▶ [WORK REQUEST]: Among the entries below, one line contains "- Blockade from Egypt" and another contains "# Inventory Management System". Transcribe those two lines and every line between them, exactly.

======== RECORDS SUPPLIED

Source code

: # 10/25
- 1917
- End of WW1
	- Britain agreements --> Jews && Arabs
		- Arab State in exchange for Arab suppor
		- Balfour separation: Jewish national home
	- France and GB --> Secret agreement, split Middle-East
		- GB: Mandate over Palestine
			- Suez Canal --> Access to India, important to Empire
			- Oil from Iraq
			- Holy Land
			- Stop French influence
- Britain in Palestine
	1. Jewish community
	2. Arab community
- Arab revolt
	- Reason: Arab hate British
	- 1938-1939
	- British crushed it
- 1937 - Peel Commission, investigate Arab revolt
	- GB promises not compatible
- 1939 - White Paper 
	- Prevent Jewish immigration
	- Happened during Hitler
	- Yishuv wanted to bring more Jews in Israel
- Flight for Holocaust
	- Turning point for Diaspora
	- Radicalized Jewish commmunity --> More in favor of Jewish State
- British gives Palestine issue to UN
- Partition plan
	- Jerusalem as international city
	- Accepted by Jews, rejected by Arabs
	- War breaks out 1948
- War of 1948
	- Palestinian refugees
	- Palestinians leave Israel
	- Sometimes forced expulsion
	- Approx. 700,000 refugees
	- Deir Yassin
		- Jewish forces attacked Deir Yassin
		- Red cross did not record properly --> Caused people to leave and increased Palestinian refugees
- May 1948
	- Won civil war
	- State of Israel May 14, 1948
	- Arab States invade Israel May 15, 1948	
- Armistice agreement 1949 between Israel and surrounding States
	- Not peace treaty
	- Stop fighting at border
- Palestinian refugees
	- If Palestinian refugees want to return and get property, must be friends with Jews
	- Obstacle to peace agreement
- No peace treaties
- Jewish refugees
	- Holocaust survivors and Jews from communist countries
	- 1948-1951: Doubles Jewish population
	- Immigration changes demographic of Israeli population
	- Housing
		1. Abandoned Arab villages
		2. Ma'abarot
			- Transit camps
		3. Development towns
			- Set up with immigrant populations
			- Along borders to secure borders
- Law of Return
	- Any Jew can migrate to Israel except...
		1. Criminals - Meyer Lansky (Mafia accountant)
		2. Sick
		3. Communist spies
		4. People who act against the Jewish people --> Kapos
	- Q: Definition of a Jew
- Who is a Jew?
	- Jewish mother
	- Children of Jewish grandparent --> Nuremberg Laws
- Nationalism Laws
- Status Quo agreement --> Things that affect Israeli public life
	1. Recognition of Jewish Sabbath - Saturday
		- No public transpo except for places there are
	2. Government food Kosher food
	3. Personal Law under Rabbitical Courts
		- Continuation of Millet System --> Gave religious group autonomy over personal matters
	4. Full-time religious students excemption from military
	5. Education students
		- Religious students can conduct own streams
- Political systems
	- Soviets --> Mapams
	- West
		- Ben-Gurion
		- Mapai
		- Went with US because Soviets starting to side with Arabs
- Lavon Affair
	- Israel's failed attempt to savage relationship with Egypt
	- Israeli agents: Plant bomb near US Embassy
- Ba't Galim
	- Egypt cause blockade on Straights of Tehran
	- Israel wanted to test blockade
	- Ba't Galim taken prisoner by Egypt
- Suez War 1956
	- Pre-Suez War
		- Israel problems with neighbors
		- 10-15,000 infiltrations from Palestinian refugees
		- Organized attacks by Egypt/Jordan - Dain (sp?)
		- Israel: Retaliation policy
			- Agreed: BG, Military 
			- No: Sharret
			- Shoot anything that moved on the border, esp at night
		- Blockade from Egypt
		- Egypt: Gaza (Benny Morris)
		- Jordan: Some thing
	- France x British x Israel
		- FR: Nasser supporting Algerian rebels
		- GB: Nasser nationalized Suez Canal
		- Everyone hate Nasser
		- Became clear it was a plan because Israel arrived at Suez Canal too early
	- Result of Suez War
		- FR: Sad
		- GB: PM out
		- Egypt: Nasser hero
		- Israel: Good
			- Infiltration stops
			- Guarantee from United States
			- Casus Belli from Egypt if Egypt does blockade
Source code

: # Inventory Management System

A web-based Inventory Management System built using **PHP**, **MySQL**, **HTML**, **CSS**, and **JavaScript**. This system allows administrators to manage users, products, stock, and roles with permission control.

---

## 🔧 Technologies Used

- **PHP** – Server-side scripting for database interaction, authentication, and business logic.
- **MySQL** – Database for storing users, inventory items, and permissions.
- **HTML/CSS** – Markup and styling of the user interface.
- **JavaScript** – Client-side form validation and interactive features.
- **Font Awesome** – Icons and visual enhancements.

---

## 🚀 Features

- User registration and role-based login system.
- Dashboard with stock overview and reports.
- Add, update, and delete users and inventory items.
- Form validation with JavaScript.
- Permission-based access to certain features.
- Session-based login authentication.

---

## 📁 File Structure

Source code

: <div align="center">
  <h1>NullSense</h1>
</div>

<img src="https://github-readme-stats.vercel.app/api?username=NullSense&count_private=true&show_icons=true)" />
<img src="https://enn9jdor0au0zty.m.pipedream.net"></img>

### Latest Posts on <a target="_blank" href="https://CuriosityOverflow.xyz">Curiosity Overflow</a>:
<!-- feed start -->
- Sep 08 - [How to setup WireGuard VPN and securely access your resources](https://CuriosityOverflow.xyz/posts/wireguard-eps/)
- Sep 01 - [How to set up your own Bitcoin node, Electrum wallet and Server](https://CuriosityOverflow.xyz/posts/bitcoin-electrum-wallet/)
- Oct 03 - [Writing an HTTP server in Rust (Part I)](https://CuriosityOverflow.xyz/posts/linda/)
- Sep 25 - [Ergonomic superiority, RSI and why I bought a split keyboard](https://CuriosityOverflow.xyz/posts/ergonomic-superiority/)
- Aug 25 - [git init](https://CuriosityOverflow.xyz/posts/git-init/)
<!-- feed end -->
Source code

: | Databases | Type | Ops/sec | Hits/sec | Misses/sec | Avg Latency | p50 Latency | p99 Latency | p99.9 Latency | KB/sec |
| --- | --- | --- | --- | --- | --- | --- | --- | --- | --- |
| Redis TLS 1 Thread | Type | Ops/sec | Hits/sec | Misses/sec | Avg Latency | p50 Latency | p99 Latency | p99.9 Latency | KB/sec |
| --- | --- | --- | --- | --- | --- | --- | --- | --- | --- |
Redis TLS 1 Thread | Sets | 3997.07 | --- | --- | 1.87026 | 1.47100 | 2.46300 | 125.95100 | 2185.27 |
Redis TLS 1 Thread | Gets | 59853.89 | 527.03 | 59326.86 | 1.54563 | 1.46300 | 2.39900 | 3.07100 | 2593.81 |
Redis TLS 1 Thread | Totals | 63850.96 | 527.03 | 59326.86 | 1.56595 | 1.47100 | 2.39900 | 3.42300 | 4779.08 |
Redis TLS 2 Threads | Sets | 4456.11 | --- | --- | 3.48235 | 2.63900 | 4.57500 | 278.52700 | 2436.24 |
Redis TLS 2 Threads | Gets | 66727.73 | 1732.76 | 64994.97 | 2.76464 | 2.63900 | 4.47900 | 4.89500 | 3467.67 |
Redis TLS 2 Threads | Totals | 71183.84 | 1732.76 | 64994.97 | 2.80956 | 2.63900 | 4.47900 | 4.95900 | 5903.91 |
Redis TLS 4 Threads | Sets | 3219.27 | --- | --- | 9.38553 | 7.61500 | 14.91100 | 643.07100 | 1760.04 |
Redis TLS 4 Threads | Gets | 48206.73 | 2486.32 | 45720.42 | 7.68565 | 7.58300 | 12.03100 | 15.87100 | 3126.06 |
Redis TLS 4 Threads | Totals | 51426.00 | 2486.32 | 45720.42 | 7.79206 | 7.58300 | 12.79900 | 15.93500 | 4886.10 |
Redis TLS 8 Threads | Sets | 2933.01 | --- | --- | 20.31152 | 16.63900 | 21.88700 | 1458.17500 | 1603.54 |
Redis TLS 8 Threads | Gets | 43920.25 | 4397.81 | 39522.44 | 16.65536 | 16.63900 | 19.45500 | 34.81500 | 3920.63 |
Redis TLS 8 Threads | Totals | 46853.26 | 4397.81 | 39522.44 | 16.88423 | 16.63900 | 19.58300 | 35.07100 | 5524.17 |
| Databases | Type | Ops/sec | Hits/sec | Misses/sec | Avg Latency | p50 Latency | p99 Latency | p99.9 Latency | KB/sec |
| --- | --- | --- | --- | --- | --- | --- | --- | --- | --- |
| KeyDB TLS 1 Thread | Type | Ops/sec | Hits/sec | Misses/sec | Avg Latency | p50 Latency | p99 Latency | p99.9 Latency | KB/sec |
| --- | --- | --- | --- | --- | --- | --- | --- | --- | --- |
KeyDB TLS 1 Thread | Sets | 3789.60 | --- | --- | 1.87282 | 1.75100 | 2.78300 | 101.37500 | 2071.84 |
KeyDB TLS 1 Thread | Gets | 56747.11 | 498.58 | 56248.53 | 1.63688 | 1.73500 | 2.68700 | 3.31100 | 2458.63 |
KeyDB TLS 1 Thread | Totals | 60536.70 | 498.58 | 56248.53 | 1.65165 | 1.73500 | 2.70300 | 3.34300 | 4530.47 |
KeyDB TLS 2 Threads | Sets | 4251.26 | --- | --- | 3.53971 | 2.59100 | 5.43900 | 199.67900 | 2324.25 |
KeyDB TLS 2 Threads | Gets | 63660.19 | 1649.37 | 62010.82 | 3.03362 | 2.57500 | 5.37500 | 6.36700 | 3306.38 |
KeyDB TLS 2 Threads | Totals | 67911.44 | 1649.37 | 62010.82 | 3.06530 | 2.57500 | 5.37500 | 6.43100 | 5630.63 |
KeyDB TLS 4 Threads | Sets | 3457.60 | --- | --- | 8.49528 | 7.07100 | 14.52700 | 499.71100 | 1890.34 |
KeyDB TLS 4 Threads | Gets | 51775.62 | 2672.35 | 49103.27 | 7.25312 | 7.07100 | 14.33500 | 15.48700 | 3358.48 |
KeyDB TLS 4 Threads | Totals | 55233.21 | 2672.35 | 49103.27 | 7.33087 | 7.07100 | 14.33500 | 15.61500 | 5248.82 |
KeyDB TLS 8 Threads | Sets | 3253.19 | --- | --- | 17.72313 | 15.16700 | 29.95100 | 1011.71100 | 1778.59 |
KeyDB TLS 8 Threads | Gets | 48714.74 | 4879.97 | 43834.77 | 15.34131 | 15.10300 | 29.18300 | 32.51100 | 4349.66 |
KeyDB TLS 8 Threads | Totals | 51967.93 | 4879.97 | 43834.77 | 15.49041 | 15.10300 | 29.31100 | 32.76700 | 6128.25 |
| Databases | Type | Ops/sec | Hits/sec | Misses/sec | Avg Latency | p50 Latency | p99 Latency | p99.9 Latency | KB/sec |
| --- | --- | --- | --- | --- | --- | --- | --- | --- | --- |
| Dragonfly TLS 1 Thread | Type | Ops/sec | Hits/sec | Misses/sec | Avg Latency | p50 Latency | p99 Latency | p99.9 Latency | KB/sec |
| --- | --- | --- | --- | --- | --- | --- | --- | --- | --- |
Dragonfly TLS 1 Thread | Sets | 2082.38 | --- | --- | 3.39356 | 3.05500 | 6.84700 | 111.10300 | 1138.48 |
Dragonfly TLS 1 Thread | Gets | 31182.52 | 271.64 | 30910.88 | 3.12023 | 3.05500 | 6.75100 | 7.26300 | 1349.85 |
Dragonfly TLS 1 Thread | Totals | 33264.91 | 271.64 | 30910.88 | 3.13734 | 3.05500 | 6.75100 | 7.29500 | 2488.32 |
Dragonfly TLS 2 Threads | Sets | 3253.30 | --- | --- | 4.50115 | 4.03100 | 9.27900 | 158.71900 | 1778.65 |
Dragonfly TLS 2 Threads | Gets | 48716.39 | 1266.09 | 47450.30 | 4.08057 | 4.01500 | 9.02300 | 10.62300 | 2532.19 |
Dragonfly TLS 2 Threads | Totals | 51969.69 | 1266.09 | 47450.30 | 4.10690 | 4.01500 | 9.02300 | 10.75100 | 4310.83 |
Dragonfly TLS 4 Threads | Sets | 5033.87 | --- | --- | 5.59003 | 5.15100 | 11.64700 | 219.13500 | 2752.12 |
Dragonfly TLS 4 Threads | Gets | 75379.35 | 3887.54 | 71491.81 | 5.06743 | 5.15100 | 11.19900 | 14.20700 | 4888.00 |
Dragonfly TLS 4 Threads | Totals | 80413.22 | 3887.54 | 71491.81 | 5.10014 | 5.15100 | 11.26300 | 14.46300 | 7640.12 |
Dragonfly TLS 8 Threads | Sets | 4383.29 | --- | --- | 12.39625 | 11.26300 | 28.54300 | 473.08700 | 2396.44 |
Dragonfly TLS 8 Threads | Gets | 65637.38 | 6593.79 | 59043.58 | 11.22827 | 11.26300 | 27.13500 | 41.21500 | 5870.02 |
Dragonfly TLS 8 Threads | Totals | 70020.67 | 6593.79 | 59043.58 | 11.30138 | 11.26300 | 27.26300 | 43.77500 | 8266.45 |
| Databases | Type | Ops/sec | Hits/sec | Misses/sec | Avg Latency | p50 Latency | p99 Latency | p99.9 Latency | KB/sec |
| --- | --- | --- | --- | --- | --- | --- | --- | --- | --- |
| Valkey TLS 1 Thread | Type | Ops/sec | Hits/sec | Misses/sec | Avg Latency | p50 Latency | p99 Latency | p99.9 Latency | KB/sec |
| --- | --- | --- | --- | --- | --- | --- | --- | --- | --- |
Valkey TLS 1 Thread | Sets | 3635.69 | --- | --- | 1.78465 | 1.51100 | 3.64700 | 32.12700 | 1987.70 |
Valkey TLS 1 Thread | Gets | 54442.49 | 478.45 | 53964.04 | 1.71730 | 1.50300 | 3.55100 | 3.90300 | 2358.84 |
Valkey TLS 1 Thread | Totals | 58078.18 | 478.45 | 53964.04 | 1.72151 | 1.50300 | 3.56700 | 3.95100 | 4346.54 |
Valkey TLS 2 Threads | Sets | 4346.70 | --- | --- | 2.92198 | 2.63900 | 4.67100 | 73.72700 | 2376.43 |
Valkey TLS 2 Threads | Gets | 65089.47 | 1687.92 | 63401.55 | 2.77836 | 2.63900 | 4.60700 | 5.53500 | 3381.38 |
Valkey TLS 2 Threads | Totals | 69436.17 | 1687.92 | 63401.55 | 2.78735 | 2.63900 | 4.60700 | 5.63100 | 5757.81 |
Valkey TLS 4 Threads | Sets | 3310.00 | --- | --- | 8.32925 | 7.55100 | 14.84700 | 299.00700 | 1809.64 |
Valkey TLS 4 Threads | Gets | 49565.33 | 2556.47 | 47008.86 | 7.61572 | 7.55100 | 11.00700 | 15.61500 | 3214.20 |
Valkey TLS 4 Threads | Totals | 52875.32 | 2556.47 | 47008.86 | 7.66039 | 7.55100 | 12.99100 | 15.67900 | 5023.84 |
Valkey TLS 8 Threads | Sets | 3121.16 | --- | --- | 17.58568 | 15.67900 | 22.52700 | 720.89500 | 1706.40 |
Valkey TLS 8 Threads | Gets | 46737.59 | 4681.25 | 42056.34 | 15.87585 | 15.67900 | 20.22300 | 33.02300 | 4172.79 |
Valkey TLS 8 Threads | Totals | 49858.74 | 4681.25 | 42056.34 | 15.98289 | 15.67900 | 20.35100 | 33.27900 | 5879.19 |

================

▶ [SOLUTION]:
		- Blockade from Egypt
		- Egypt: Gaza (Benny Morris)
		- Jordan: Some thing
	- France x British x Israel
		- FR: Nasser supporting Algerian rebels
		- GB: Nasser nationalized Suez Canal
		- Everyone hate Nasser
		- Became clear it was a plan because Israel arrived at Suez Canal too early
	- Result of Suez War
		- FR: Sad
		- GB: PM out
		- Egypt: Nasser hero
		- Israel: Good
			- Infiltration stops
			- Guarantee from United States
			- Casus Belli from Egypt if Egypt does blockade
Source code

: # Inventory Management System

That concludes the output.